Haiga for Monday


Prompt:   http://chevrefeuillescarpediem.blogspot.com.au/2015/02/carpe-diem-time-glass-20-frog-jumps-in.html


24 thoughts on “Haiga for Monday

    1. Oh cool – I am so glad you found a way to download it. I am really bad at the nuts and bolts of technology though I love using it. I hope you enjoy my book. 🙂

    1. I think you have made a very profound point here Martha. I hope we can begin to learn to listen in that silence and realise we all part of the world around us.

  1. Looks like the pollen of the willow – though I am sure it isn’t. When our willow blooms and the yellow leaves start to bud there are little yellow catkins (seed pods) everywhere. And when they fall into the creek it looks very similar to your photo.

    Even in winter – some of the song birds remain. But not as much as the other seasons. There is always the noise of traffic, ground and air. And an occasional train whistle.

    Lovely haiga.

    1. There are no willows near where I took the photo for it is a nature reserve. Weeping willows can be like a weed over here for their roots clog the water ways.
      I think the pollen in the photo (or maybe it’s seed) comes from the bullrushes that grow right through there. We don’t get any road noise in that particular spot but we certainly get it lots of other places (like my house this morning! – arghh 😦 )

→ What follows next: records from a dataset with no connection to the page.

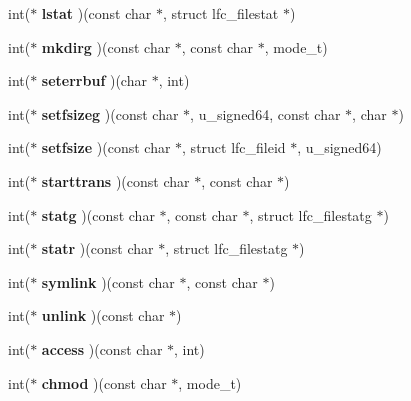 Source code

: \begin{DoxyCompactItemize}
\item 
int($\ast$ {\bfseries lstat} )(const char $\ast$, struct lfc\_\-filestat $\ast$)\label{structfc__ops_aafa993d057f725f3aeb39f59fc84de3b}

\item 
int($\ast$ {\bfseries mkdirg} )(const char $\ast$, const char $\ast$, mode\_\-t)\label{structfc__ops_aa80419ecf8c325dca26a4b357acd31a2}

\item 
int($\ast$ {\bfseries seterrbuf} )(char $\ast$, int)\label{structfc__ops_ac65c7220761740f6043d05f4daf3e1d2}

\item 
int($\ast$ {\bfseries setfsizeg} )(const char $\ast$, u\_\-signed64, const char $\ast$, char $\ast$)\label{structfc__ops_af89bf431cbbcb14ea0843610da73fadf}

\item 
int($\ast$ {\bfseries setfsize} )(const char $\ast$, struct lfc\_\-fileid $\ast$, u\_\-signed64)\label{structfc__ops_a36ac55719deefb79bad045bd240985e1}

\item 
int($\ast$ {\bfseries starttrans} )(const char $\ast$, const char $\ast$)\label{structfc__ops_a15607bd8fdcca2047c4319fca06a370e}

\item 
int($\ast$ {\bfseries statg} )(const char $\ast$, const char $\ast$, struct lfc\_\-filestatg $\ast$)\label{structfc__ops_a3caba5477cd36d2fe799aea3465ab386}

\item 
int($\ast$ {\bfseries statr} )(const char $\ast$, struct lfc\_\-filestatg $\ast$)\label{structfc__ops_a98cea5dc681134c03868ff6d1f23b7b5}

\item 
int($\ast$ {\bfseries symlink} )(const char $\ast$, const char $\ast$)\label{structfc__ops_a14563570f097da6cf8383d1a55e7fafc}

\item 
int($\ast$ {\bfseries unlink} )(const char $\ast$)\label{structfc__ops_a5cd3ad0433ef61819202084a9ecf8392}

\item 
int($\ast$ {\bfseries access} )(const char $\ast$, int)\label{structfc__ops_aa581e43c9bde72a5ffee4d571848f1f4}

\item 
int($\ast$ {\bfseries chmod} )(const char $\ast$, mode\_\-t)\label{structfc__ops_a28f923c43911266b4203245844c54a3c}


\end{DoxyCompactItemize}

      1. We have some protected area by a creek that has some bull rushes. Or Cat-tail plants. I read somewhere that someone actually was using Cat-tail seed like feather down. But you have to be very careful when you open the pod. Open it in a bag or something or you will get seed fluff all over.

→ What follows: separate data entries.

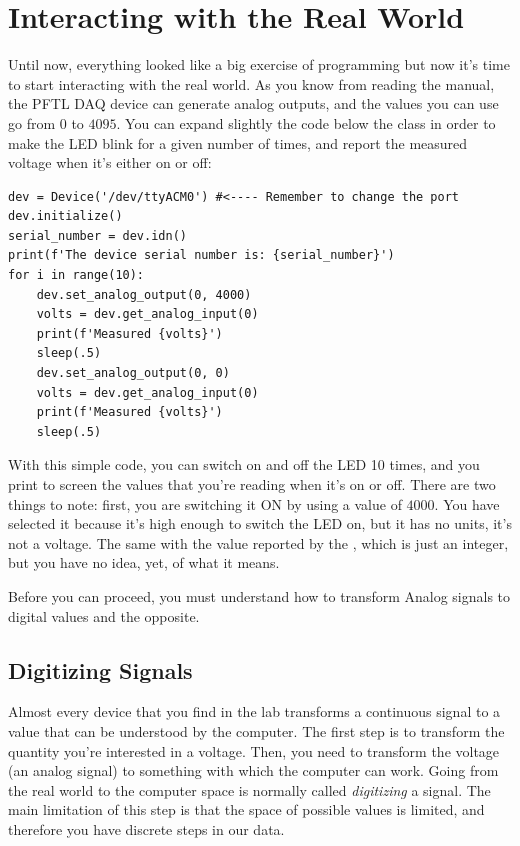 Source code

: \section{Interacting with the Real World}\label{sec:doing-something-in-theemph}
Until now, everything looked like a big exercise of programming but now it's time to start interacting with the real world. As you know from reading the manual, the {PFTL DAQ} device can generate analog outputs, and the values you can use go from $0$ to $4095$. You can expand slightly the code below the class in order to make the LED blink for a given number of times, and report the measured voltage when it's either on or off:

\begin{verbatim}
dev = Device('/dev/ttyACM0') #<---- Remember to change the port
dev.initialize()
serial_number = dev.idn()
print(f'The device serial number is: {serial_number}')
for i in range(10):
    dev.set_analog_output(0, 4000)
    volts = dev.get_analog_input(0)
    print(f'Measured {volts}')
    sleep(.5)
    dev.set_analog_output(0, 0)
    volts = dev.get_analog_input(0)
    print(f'Measured {volts}')
    sleep(.5)
\end{verbatim}

With this simple code, you can switch on and off the LED 10 times, and you print to screen the values that you're reading when it's on or off. There are two things to note: first, you are switching it ON by using a value of $4000$. You have selected it because it's high enough to switch the LED on, but it has no units, it's not a voltage. The same with the value reported by the , which is just an integer, but you have no idea, yet, of what it means.

Before you can proceed, you must understand how to transform Analog signals to digital values and the opposite.

\subsection{Digitizing Signals}\label{subsec:adc-dca}
Almost every device that you find in the lab transforms a continuous signal to a value that can be understood by the computer. The first step is to transform the quantity you're interested in a voltage. Then, you need to transform the voltage (an analog signal) to something with which the computer can work. Going from the real world to the computer space is normally called \emph{digitizing} a signal. The main limitation of this step is that the space of possible values is limited, and therefore you have discrete steps in our data.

    1. Th picture is a photo I took looking down at at the water on the edge of the wet land. The yellow stuff on the surface of the black water is some kind of pollen I think. I took the photo a while ago – from memory I processed it very little – just bumped up the contrast I think.

  2. Oh, BRAVA my dear! This is exquisite — and so mysterious. You’ve outdone yourself this time — I do believe this is my new favorite haiga of yours. 🙂

    1. Wow Jen – what a wonderful comment. Thanks so much. I was just having fun. (sometimes the best work comes when I stop trying and just play 🙂 )

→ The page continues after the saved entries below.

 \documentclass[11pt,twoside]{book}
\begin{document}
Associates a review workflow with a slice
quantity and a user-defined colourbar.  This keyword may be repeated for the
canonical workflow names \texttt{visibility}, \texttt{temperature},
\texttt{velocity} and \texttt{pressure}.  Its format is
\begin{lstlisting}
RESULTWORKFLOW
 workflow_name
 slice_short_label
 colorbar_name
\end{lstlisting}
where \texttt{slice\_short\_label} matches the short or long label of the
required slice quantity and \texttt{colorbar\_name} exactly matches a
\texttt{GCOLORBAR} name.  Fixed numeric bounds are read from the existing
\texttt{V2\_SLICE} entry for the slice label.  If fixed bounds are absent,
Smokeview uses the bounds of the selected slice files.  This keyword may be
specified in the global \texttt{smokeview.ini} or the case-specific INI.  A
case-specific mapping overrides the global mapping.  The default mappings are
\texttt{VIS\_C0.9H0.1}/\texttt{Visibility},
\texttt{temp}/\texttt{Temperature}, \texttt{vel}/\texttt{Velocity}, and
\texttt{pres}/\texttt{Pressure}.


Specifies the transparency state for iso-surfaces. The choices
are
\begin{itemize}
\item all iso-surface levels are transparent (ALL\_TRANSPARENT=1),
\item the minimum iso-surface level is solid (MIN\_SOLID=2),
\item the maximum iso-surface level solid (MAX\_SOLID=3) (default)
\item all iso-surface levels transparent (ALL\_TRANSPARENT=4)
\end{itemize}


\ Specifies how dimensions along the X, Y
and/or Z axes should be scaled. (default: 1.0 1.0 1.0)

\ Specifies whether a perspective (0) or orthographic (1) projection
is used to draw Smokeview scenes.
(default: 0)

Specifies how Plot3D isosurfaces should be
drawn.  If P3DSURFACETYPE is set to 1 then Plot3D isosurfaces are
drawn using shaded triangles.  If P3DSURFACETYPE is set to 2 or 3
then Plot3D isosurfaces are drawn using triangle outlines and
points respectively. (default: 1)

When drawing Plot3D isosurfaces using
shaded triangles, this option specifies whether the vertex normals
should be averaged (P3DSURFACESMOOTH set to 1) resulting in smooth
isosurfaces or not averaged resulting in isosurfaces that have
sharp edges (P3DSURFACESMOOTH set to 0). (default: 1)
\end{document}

        1. It’s fascinating learning what other people consider to be my better haiku. I’m on such a steep learning curve with this stuff. Thanks so much for your comments. You’ve really made me think more deeply about the process of haiku writing.
          re Rick – he has started posting the occasional haiku again in a challenge that involves writing haiku for every day in February. He sometimes replies to comments but I don’t think he visits many blogs – pushed for time I guess, like all of us.

          1. Yes, he has several big projects all at once… Quite the busy fellow!

            There are times when I’ve posted a haiku and thought, “this is total crappe” — and people say it is awesome. And times when I’ve loved a haiku – and not a peep from anyone! Perhaps authors and poets are not the best judges of their own work 😉

            1. It is strange how comments work. Blogging makes writing interactive – II think we are becoming better writers because of it.

                1. Yes – I feel the same. I’m currently going back and revising many – some are just too dreadful to bother about 🙂

Please comment. I love knowing what you think.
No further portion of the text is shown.